Avvicino l’orecchio al suo volto, l’unico modo che ho per carpire il suo messaggio. “Alùra Capitan, se femm, ‘ndemm?”. “Certo, siamo qui apposta, per vendere cara la pelle.” È quello che dovrei dirgli e vorrei dirgli, ma è lui è sempre e solo “Mimì”. E quindi si, “Ndemm”. Ed è già una parola di troppo.
(NdA)
L’Inter vinse l’incontro per uno a zero.
Il Modena nel secondo tempo patì il caldo esattamente come i padroni di casa, non riuscendo a rendersi quasi mai pericolosa.
Con i due punti ottenuti l’Inter ottenne la matematica permanenza in serie A grazie anche alla concomitante sconfitta del Brescia a Vicenza.

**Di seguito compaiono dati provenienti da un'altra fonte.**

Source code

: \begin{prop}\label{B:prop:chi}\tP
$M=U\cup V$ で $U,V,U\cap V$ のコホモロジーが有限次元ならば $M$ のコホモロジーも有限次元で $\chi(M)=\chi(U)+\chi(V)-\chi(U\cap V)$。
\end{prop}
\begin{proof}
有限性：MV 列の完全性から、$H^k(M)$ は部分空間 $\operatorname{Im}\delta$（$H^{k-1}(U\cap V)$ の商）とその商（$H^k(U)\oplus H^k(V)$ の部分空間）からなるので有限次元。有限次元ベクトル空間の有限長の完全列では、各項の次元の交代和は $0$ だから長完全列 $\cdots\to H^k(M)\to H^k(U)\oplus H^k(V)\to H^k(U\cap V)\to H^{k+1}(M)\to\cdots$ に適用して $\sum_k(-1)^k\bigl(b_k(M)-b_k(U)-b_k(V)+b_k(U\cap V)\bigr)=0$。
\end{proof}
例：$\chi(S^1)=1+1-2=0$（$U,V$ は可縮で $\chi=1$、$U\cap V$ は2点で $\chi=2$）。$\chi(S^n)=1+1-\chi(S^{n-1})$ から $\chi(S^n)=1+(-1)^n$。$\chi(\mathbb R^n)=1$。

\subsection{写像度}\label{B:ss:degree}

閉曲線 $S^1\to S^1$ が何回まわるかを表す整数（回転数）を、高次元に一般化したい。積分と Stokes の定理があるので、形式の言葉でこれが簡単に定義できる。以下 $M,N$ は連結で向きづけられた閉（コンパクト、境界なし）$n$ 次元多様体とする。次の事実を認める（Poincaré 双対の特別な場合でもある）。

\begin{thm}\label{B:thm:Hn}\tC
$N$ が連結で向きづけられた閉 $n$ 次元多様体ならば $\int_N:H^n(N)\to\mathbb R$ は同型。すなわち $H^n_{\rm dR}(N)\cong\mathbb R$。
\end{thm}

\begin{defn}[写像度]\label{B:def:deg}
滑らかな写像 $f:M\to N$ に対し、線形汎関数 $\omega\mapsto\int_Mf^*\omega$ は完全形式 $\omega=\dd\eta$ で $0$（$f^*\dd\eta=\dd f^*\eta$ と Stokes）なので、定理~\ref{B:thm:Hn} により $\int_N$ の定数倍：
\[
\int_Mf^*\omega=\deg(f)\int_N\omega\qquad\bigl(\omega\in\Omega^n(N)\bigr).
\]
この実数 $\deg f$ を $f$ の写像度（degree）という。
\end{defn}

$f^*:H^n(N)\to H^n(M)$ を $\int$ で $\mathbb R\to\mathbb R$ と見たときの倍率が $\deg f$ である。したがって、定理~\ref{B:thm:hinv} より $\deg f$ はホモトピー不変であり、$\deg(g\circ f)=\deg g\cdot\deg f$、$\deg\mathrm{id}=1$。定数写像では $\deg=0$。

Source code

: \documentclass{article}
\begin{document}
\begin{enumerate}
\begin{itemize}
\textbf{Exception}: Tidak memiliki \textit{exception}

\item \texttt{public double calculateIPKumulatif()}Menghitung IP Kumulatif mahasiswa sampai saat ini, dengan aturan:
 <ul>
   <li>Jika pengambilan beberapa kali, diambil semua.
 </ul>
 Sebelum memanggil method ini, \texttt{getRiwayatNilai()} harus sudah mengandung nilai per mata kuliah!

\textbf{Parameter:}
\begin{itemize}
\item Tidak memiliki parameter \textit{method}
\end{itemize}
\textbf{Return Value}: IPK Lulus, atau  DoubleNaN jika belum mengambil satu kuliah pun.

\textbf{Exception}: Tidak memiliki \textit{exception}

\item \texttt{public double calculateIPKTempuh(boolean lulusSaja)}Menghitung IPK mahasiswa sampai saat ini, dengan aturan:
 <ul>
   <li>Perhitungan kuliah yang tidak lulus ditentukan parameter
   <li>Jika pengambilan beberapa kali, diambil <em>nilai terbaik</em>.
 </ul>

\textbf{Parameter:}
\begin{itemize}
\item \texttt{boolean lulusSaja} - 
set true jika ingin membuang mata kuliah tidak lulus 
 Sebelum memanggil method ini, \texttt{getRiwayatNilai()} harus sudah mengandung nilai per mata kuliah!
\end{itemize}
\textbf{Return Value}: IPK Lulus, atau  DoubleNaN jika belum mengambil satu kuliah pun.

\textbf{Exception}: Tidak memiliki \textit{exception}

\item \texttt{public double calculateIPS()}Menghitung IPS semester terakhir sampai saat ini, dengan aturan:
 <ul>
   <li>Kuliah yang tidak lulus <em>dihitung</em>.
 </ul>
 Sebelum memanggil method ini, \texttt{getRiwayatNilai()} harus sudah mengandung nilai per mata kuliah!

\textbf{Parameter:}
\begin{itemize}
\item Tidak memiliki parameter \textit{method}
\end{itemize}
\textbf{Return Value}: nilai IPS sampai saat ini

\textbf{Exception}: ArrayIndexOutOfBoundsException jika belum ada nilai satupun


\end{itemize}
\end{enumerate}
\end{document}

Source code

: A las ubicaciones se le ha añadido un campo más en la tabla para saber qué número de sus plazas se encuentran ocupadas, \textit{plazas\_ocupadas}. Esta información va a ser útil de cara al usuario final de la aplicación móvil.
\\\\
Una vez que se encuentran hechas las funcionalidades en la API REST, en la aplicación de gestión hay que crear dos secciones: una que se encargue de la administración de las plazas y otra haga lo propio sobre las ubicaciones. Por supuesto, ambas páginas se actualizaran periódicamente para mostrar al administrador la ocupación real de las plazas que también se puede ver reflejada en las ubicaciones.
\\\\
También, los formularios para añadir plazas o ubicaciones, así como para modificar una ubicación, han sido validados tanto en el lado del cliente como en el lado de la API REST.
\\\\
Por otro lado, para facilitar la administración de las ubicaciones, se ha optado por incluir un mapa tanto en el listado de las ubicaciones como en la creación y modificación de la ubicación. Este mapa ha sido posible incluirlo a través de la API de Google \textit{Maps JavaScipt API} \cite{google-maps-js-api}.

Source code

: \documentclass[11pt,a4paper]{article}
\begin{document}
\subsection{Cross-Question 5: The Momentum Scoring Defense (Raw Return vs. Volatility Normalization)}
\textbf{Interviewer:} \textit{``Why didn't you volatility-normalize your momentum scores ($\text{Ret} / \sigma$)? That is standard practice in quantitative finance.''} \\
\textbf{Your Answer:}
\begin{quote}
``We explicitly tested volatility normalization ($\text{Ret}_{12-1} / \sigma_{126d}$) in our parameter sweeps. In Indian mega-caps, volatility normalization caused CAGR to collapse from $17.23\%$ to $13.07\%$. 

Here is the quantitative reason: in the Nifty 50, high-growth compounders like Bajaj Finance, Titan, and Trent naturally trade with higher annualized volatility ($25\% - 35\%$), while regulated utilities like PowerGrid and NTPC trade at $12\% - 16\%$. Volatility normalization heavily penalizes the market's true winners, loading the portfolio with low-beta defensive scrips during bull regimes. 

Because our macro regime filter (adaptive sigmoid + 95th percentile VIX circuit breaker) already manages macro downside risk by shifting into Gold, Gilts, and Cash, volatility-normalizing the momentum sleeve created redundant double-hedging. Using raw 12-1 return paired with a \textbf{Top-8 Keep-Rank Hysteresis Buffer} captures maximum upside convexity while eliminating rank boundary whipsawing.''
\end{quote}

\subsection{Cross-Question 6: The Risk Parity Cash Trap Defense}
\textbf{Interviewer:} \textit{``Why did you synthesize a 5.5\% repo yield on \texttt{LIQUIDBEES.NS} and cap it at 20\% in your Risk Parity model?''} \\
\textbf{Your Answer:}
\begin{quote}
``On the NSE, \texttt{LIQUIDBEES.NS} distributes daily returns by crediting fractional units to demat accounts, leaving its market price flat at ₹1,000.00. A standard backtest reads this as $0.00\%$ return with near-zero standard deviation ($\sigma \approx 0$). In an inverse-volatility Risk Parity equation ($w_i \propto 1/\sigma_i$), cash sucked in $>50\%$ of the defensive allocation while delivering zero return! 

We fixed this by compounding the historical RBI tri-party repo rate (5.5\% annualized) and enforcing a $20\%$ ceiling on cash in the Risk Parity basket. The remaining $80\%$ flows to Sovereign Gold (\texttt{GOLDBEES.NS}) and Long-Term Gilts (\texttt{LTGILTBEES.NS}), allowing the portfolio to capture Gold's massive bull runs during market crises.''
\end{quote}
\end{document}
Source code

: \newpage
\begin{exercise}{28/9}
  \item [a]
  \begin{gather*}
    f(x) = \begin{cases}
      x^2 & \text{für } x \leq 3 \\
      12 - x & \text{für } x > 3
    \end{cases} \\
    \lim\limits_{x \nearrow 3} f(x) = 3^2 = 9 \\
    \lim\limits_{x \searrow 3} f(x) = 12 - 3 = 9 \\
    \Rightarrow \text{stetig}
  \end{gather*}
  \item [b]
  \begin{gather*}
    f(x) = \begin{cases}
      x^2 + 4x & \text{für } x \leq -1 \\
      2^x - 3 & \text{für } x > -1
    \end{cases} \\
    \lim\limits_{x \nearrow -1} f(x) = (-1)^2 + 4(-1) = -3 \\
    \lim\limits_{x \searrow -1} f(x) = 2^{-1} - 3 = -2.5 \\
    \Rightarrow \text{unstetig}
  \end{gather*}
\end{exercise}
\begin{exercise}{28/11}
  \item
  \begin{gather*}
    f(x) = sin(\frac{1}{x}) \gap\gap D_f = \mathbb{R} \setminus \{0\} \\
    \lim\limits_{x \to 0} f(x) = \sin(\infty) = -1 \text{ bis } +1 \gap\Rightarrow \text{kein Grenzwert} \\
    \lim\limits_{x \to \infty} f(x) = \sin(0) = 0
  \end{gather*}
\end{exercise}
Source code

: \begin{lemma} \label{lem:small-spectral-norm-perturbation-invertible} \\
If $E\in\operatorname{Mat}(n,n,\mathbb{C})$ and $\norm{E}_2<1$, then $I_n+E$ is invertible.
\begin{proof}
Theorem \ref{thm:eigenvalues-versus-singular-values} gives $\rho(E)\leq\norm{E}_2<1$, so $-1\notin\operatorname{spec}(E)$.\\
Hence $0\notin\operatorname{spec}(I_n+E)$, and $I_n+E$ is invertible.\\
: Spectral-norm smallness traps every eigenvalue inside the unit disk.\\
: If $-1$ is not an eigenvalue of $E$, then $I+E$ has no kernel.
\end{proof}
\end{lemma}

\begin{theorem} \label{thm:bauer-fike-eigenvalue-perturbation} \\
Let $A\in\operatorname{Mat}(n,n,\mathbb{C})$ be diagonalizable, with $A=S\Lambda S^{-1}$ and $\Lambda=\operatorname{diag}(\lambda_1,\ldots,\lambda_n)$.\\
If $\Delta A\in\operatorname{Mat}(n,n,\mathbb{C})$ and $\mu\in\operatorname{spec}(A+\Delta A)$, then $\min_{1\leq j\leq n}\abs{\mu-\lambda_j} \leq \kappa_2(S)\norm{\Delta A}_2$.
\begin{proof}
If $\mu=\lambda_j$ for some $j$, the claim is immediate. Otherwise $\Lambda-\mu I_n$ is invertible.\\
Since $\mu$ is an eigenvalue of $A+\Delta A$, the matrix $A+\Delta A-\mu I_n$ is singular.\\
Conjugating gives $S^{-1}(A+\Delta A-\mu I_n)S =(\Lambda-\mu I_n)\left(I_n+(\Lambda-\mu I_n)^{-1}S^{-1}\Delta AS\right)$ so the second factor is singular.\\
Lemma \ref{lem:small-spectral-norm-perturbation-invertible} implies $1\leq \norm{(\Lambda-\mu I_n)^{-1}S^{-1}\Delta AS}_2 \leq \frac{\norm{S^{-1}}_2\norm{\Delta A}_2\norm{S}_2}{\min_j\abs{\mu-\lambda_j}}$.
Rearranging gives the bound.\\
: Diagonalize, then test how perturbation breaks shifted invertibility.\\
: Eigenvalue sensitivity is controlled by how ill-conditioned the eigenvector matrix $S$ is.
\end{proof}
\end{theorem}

Il Modena venne superato dalla Juventus nella giornata successiva, chiudendo il suo campionato al terzo posto, tutt’ora il miglior piazzamento nella storia del club. Come promesso, l’incontro successivo contro il Bologna, finito in pareggio per uno a uno, fu l’ultimo disputato da giocatore dal Capitano. Nell’ultima giornata a Genova contro la Sampdoria, fu presente solo in veste di allenatore.